Each pulse position can reflect different phenomena in different situations. For example, in a state of health, the left middle pulse (Liver) will be relatively soft and smooth, neither superficial nor deep. Therefore, we can say the liver and gall bladder energies are balanced or that the Yin and Yang within the Liver/Gall Bladder sphere are balanced. If a patient is experiencing migraine headaches and her pulse feels wiry (harder or tighter than normal) and more superficial and pounding, then we may diagnose this as Excessive Liver Fire (Yang) Rising (up the Gall Bladder channel to the head). The pulse reflects the rising energy.”

Or tongue examination, which is another example of prescientific nonsense where the body is represented on the tongue.

The editors of the NEJM seem to think this is reasonable, worthy of unqualified discussion. Of course, there is no reference to demonstrate that these additions increase diagnostic or therapeutic accuracy.

The practitioner may further stimulate the needle with electrical current (electroacupuncture), moxibustion (burning the herb artemisia vulgaris at the end of the acupuncture needle), or heat.

Why? No data given that this nonsense increases efficacy. I keep telling myself this is the NEJM, adding their imprimatur to the respectability of burning a plant on top a needle stuck in the skin to ease chronic pain. Then they note that patients need multiple treatments, a minimum of 12, with boosters, and they need to come in to prophylactically keep their spine aligned — no wait, the last is what chiropractors do. It seems, at 65 to 125 dollars a pop, that acupuncturists have recognized the financial wisdom of D.D. Palmer’s descendants. The NEJM is suggesting that people pay around 1200 bucks for what is, at best, a placebo.

The authors go on to the adverse effects. “8.6% reported at least one adverse event, and 2.2% reported one that required treatment.” Pretty impressive complication rate for an expensive, ineffective therapy! They do not mention that in the acupuncture/toothpick for knee pain study, toothpicks had the same effect as acupuncture and zero side effects, nor do they mention the well-reported cases of infection from sloppy aseptic technique.

I will ask you. If you have two procedures of equal efficacy and one has zero side effects, are you not ethically bound to suggest the procedure with no complications? If you are going to suggest acupuncture, ethically you have to offer sham acupuncture with twirled toothpicks, especially when what you offer is no better than a placebo effect.

Then, in the areas of uncertainty section of the review, they note that the effects of acupuncture are mostly explained by elaborate placebo effects. Benefit from acupuncture is

mostly attributable to contextual and psychosocial factors, such as patients’ beliefs and expectations, attention from the acupuncturist, and highly focused, spatially directed attention on the part of the patient. These studies also seem to indicate that needles do not need to stimulate the traditionally identified acupuncture points or actually penetrate the skin to produce the anticipated effect.

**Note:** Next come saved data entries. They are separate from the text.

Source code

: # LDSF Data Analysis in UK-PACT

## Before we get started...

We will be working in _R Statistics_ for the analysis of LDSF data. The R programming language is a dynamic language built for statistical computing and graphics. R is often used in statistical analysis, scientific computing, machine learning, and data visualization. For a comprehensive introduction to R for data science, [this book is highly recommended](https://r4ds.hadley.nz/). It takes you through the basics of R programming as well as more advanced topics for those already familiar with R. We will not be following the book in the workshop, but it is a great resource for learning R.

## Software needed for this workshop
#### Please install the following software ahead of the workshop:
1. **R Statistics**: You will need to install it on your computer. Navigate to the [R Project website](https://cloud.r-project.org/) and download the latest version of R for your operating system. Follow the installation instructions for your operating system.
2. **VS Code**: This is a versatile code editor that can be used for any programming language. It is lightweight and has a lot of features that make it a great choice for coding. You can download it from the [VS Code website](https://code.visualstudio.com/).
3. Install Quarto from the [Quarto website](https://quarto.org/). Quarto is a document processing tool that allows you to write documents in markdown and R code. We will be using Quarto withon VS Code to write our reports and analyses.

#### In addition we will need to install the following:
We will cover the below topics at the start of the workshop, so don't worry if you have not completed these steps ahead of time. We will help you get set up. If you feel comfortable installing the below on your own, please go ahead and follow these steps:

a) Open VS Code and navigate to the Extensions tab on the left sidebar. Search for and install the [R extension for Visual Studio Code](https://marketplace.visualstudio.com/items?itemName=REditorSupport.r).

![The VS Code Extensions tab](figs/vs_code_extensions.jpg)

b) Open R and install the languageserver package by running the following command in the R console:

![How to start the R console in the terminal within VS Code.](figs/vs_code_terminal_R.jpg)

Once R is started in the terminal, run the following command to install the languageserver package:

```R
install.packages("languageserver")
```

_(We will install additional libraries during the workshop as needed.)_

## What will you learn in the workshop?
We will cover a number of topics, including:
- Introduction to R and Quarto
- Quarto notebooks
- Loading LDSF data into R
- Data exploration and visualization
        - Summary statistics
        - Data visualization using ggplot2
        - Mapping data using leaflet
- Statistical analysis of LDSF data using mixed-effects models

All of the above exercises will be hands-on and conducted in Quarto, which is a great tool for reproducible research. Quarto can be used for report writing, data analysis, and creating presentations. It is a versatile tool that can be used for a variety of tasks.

It does nothing, and you do not need to do acupuncture to get the effect. Acupuncture has complications and ethically can one recommend and charge for an elaborate placebo? I do not think so. Not the authors.

The patient in the vignette has chronic back pain that has not responded to a number of medical treatments.

So instead, we will go with the unethical, expensive, useless placebo.

He has specifically requested a referral for acupuncture, and we would suggest a course of 10 to 12 treatments over a period of 8 weeks from a licensed acupuncturist or a physician trained in medical acupuncture.

Can you believe this? From the NEJM! Such total tripe. I rely on the NEJM to provide reviews of relevant medical topics as, outside of ID and quackery, I do not have the time to read the primary literature. If this is the best NEJM can do on a topic upon which I have some background, then I suppose I cannot trust them in the future. As I tell my kids, you can judge a person by the company they keep.

The NEJM has lost some of its credibility. I doubt they will ever get it back.